[Opening Data for analysis section]

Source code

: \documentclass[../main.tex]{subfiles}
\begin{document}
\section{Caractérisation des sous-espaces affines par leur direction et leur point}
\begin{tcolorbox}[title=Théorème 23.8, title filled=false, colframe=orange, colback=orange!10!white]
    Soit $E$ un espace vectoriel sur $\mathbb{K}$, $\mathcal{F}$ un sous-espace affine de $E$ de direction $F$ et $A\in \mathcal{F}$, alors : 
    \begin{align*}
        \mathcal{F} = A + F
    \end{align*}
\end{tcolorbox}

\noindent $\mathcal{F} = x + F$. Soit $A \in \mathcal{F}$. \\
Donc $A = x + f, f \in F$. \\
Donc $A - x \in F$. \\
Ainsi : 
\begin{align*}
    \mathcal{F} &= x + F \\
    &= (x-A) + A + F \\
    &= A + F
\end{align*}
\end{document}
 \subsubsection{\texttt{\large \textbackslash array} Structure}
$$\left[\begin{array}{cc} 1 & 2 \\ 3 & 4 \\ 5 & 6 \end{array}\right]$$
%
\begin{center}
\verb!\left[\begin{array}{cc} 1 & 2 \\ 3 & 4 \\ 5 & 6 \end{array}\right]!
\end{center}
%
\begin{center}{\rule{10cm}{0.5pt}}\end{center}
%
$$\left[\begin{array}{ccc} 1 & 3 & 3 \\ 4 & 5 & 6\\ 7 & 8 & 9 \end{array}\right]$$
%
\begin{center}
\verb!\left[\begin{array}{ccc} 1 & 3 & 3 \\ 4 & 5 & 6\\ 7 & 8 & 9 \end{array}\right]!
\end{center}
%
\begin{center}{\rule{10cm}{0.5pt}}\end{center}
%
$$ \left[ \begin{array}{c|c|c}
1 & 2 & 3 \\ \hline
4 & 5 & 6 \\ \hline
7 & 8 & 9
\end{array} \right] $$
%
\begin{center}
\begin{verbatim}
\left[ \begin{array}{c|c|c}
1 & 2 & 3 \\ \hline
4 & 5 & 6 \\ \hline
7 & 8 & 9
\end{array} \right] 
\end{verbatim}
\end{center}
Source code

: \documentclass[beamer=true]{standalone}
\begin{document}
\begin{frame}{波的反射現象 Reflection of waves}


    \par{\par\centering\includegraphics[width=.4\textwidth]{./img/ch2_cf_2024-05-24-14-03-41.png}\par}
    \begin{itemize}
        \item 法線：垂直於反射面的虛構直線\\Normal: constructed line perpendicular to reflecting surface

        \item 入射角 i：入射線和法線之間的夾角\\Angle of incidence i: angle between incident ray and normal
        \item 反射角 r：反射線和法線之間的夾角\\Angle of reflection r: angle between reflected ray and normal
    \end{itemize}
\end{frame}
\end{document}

[Closing Data for analysis section]

Once each line with "angle" in the entries is counted, state the total and nothing else.

2